Sanatçı “eleştirel olmak zorunda”ymış. Doğası gereği “muhalif olmak zorunda”ymış. Zorunluluk mudur değil midir ayrı bir tartışmanın konusu ama öyle diyorlar. Eleştirel olsunlar. Muhalefet etsinler. Ediyorlar da zaten.
Böyle bir "zorunluluk" getirenlerin eleştiriden anladıkları sadece “demokrasi karşıtlığı” mıdır?
Sadece “halkın demokratik yollarla seçtikleri”ne mi karşıtlıktır?
Ya da “kendileri gibi düşünmeyen toplumun geniş kesimleri”ne düşmanlık mıdır?
Düşmanlaştırma, idam isteme ve darbe çağrısı yapmak da eleştiri midir?
Bu tip söylemleri sanatçılar dile getirdiğinde, onların bu sözlerini “eleştirel olma” ve “muhalif olma” zorunluluğuna verip, görmezden mi gelelim? Biz de kendi “eleştiri zorunluluğumuzu” kullanmayalım mı?
Çok geriye gitmeyelim...
AK Parti döneminde neye ve kime eleştirel yaklaştıklarına ve kimin yanında hizalandıklarına bakarak, bu çevrelerin eleştiriden ve muhalefetten ne anladıklarına bir bakalım. “Özgürlük” ve “demokrasi” anlayışlarına bir göz atalım.
Sadece onların değil, bugün ülkenin seçilmiş cumhurbaşkanını “ayağından asma”dan bahsedenlerin, “mahzenlerde zehirlenmesi”nden dem vuranların ve onların bu sözlerini destekleyenlerin de ne dediğine bir bakalım...
27 Nisan 2007’de cuntacılar seçilmiş hükûmete muhtıra verdi. Hükûmeti iktidardan silah zoruyla düşürmek istedi. Bu çevreler, “eleştiri” adı altında darbe girişimine destek veren şu tip görüşleri medyada dile getirdiler:
“Gerektiğinde biz siviller de durumdan vazife çıkarabiliriz.”
“Asker devreye girdi, 27 Nisan sürecini başlatıp milyonlarca insanımızı rahatlattı.”
“Asker Çankaya’yı asla ve asla dincilere bırakmayacak.”

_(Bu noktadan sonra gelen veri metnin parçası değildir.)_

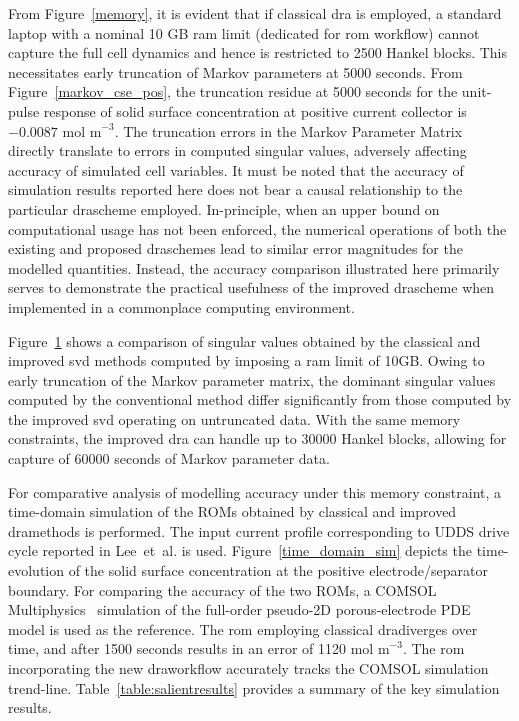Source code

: From Figure~\ref{memory}, it is evident that if classical \gls{dra}
is employed, a standard laptop with a nominal 10 GB \gls{ram} limit (dedicated
for \gls{rom} workflow) cannot capture the full cell dynamics and hence
is restricted to 2500 Hankel blocks. This necessitates early truncation
of Markov parameters at 5000 seconds. From Figure~\ref{markov_cse_pos},
the truncation residue at 5000 seconds for the unit-pulse response
of solid surface concentration at positive current collector is $-0.0087 \text{ mol m}^{-\text{3}}$.
The truncation errors in the Markov Parameter Matrix directly translate
to errors in computed singular values, adversely affecting accuracy
of simulated cell variables. It must be noted that the accuracy of
simulation results reported here does not bear a causal relationship
to the particular \gls{dra}scheme employed. In-principle, when an upper
bound on computational usage has not been enforced, the numerical
operations of both the existing and proposed \gls{dra}schemes lead to similar
error magnitudes for the modelled quantities. Instead, the accuracy
comparison illustrated here primarily serves to demonstrate the practical
usefulness of the improved \gls{dra}scheme when implemented in a commonplace
computing environment.

\begin{figure}
	\caption{}
	\label{truncated}
\end{figure}

Figure~\ref{truncated} shows a comparison of singular values obtained
by the classical and improved \gls{svd} methods computed by imposing a \gls{ram}
limit of 10GB. Owing to early truncation of the Markov parameter matrix,
the dominant singular values computed by the conventional method differ
significantly from those computed by the improved \gls{svd} operating on
untruncated data. With the same memory constraints, the improved \gls{dra}
can handle up to 30000 Hankel blocks, allowing for capture of 60000
seconds of Markov parameter data.

For comparative analysis of modelling accuracy under this memory constraint,
a time-domain simulation of the ROMs obtained by classical and improved
\gls{dra}methods is performed. The input current profile corresponding
to UDDS drive cycle reported in Lee~et~al. \cite{LeeChemistruckPlett2012}
is used. Figure~\ref{time_domain_sim} depicts the time-evolution
of the solid surface concentration at the positive electrode/separator
boundary. For comparing the accuracy of the two ROMs, a COMSOL Multiphysics~\cite{Multiphysics2012}
simulation of the full-order pseudo-2D porous-electrode PDE model
is used as the reference. The \gls{rom} employing classical \gls{dra}diverges
over time, and after 1500 seconds results in an error of 1120$\text{ mol m}^{-\text{3}}$$.$
The \gls{rom} incorporating the new \gls{dra}workflow accurately tracks the COMSOL
simulation trend-line. Table~\ref{table:salientresults} provides
a summary of the key simulation results.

“Yalnız bundan sonraki mesaj, internetten gelmez. Kapıya iki subay gelir. Üst rütbeli de olmayabilir.”
Devam edelim...
Gezi Parkı şiddet eylemleri devreye sokuldu. Bu çevreler, en hafif olanı ile “Gezi eylemleri amacına ulaştı. Tayyip ve partisi feci bir biçimde korkutuldu” gibi sözler ettiler.
17-25 Aralık 2013’te FETÖ’cüler seçilmiş hükûmete organize bir şekilde yargı ve emniyet üzerinden darbe girişiminde bulundu. Sadece hükûmeti iktidardan düşürmenin ötesinde, devleti tüm kurum ve kurallarıyla çökertemeye çalıştı.
Bunlar, “Bizim yapamadığımızı Fetullah’la ekibi başardı” diye sevinç çığlıkları attılar. “Şimdi Cemaat'i savunma zamanı” diye, iktidar karşıtı çevrelere çağrı yaptılar.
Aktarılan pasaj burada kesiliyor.